VIRTUAL VOYAGES, edited by Jeffrey Ruoff '85 (Duke University). Film scholars discuss how travel imagery in movies blurs the distinctions between genres and heightens awareness of cinema as a technology for moving through space and time.

THE EAGLE AND THE VIRGIN,edited by Mary Kay Vaughan '64 and Stephen E. Lewis (Duke University Press). After the Mexican Revolution, the government enlisted artists and intellectuals in the effort to cultivate a distinctly Mexican identity. Two historians examine the massive nation-building project Mexico undertook between 1920 and 1940.

SUBJECT SIAM by Tamara Loos, PhD '99 (Cornell University Press). Unlike its Southeast Asian neighbors, Thailand was never colonized by an imperial power.However, Loos describes how its sovereignty was nevertheless limited by imperial nations while domestically its leaders pursued control in the Muslim south.

GET A FREELANCE LIFE by Margit Feury Ragland '94 (Three Rivers Press). A former assistant editor at CAM presents insider advice on all aspects of a freelance writing career.

THE COVENANT WITH BLACK AMERICA, edited by Tavis Smiley (Third World Press). Tyrone Taborn '81 wrote the chapter that deals with African Americans and the racial digital divide.
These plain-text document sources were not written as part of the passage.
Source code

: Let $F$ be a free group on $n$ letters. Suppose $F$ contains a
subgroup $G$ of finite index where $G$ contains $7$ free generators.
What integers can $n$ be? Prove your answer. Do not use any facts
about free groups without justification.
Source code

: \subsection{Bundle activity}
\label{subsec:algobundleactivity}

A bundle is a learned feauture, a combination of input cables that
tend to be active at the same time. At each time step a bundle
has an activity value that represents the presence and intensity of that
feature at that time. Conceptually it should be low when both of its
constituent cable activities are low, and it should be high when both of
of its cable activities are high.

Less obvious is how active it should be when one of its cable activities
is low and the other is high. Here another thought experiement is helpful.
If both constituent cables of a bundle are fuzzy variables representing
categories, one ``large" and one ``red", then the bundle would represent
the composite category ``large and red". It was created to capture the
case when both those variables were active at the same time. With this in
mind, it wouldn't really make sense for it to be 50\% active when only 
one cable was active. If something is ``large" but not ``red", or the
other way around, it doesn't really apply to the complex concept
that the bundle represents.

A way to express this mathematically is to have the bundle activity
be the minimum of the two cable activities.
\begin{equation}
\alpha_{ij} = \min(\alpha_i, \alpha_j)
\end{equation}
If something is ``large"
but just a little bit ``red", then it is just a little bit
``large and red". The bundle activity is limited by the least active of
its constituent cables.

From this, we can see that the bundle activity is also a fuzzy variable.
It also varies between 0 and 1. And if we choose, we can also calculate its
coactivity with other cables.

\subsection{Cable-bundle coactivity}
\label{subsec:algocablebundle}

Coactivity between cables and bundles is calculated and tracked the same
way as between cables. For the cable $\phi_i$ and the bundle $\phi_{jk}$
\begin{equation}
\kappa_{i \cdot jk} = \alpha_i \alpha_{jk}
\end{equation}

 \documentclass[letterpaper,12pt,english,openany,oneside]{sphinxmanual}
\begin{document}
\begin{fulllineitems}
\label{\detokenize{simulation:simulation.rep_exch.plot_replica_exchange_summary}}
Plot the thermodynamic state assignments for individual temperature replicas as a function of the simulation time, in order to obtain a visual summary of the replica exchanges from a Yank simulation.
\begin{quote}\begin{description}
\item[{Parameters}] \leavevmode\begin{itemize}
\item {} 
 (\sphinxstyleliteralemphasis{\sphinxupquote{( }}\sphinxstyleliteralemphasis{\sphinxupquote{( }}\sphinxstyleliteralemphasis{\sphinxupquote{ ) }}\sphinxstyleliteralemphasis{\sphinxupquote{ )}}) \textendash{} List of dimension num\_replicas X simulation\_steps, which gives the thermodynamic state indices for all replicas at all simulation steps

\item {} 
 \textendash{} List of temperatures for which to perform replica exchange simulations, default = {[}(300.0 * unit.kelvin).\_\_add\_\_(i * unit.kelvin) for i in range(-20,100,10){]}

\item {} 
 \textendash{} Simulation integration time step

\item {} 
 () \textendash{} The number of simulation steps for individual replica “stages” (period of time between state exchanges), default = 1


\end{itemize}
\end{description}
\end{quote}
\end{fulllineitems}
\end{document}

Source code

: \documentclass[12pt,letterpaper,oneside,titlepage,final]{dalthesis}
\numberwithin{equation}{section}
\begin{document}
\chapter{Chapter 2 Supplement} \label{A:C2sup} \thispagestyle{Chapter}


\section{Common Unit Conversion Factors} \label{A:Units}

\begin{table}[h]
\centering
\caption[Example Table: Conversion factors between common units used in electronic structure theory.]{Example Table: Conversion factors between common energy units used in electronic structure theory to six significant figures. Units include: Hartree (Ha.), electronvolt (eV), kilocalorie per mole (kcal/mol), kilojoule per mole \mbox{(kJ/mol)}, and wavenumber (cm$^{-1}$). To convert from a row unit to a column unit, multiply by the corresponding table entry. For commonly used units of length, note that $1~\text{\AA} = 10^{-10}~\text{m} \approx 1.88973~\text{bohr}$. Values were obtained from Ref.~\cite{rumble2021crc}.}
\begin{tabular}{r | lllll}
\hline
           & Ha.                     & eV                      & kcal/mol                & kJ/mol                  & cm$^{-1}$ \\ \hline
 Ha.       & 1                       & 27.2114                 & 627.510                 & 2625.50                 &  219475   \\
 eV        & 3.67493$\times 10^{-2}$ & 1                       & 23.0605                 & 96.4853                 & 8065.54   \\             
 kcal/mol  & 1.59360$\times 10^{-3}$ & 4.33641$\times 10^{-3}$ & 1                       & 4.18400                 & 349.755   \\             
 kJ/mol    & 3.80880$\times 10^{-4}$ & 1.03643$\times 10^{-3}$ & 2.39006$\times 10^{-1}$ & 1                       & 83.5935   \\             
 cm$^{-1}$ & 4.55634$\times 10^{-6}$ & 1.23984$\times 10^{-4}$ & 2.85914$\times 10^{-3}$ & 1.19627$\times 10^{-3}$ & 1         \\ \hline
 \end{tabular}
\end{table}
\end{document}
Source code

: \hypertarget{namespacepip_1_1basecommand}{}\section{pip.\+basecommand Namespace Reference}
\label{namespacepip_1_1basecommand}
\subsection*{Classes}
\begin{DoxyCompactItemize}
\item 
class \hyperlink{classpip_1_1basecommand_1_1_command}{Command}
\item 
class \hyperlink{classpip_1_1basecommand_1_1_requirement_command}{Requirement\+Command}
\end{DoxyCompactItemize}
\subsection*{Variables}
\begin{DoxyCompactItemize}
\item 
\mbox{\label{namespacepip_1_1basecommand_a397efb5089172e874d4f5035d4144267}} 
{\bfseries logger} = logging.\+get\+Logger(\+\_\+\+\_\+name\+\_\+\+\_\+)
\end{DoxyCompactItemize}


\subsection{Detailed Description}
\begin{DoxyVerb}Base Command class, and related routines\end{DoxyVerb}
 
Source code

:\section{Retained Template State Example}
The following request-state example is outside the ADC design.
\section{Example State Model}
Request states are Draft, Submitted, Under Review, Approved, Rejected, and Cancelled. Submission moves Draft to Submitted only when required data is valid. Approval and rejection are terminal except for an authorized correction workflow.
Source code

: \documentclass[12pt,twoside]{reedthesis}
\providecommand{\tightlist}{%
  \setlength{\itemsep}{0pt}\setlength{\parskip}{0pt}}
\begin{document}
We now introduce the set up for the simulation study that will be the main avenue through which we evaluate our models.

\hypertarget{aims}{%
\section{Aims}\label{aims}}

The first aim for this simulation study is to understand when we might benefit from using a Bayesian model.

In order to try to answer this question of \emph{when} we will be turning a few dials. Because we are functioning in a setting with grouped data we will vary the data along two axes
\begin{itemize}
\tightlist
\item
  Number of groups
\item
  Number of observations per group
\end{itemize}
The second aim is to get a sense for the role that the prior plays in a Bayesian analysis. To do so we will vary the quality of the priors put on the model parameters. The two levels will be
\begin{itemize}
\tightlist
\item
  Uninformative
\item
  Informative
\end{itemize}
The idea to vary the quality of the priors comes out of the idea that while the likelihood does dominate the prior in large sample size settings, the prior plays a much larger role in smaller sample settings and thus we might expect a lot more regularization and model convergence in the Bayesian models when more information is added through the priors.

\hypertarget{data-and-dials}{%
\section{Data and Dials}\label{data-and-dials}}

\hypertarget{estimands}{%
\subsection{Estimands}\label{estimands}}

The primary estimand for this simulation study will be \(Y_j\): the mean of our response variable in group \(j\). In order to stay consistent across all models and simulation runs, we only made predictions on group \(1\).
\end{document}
WOMEN AND GENDER EQUITY IN DEVELOPMENT THEORY AND PRACTICE, edited by Jane S. Jaquette, PhD '71, and Gale Summerfield (Duke University Press). Contributors explore the consequences of women's land ownership and the need to challenge cultural traditions that impede women's ability to assert their legal rights.

CERVANTES IN ALGIERS by María Antonia Garces (Vanderbilt University Press).Miguel de Cervantes was captured by Barbary pirates after the Battle of Lepanto and spent five years (1575–80) in Algerian prisons. Garces, an associate professor of Hispanic studies at Cornell and herself a former hostage of Colombian guerillas, examines the lingering effects this traumatic experience had on Cervantes's writing.
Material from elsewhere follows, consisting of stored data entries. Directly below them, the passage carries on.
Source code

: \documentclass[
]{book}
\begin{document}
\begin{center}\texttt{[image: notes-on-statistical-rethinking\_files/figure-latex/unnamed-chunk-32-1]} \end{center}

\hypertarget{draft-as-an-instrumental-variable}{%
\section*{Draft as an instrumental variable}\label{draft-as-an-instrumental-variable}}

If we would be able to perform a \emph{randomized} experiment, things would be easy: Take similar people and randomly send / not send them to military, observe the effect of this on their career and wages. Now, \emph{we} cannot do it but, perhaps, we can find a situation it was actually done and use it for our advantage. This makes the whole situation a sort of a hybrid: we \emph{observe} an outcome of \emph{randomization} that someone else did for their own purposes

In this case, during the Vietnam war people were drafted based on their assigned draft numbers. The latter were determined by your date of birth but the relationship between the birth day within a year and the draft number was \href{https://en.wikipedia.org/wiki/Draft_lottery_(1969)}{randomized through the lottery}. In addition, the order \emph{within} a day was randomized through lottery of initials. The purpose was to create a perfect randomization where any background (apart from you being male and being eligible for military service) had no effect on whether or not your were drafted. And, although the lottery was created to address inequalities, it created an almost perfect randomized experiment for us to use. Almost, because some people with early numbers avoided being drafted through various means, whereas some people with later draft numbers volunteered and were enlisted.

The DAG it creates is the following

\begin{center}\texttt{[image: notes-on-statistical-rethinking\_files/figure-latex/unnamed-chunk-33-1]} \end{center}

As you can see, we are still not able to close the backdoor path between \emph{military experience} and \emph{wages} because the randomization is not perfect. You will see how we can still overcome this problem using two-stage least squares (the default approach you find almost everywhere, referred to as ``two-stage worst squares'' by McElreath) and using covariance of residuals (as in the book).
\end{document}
CHILDREN OF COYOTE, MISSIONARIES OF SAINT FRANCIS by Steven W. Hackel, PhD '94 (University of North Carolina Press). As Spanish colonization reduced their numbers, California's Indians congregated in missions, where the Franciscans instituted unfamiliar systems of labor and punishment. After Franciscan rule ended in the 1830s, many Indians regained land and found strength in their ancestral cultures.

SELLING TECHNOLOGY by Asaf Darr, PhD '97 (Cornell University Press). Darr, a senior lecturer in organizational studies at the University of Haifa, Israel, argues that our cultural stereotypes of sales work, shaped during the industrial era and through popular images, no longer apply to the changing nature of sales in an information economy.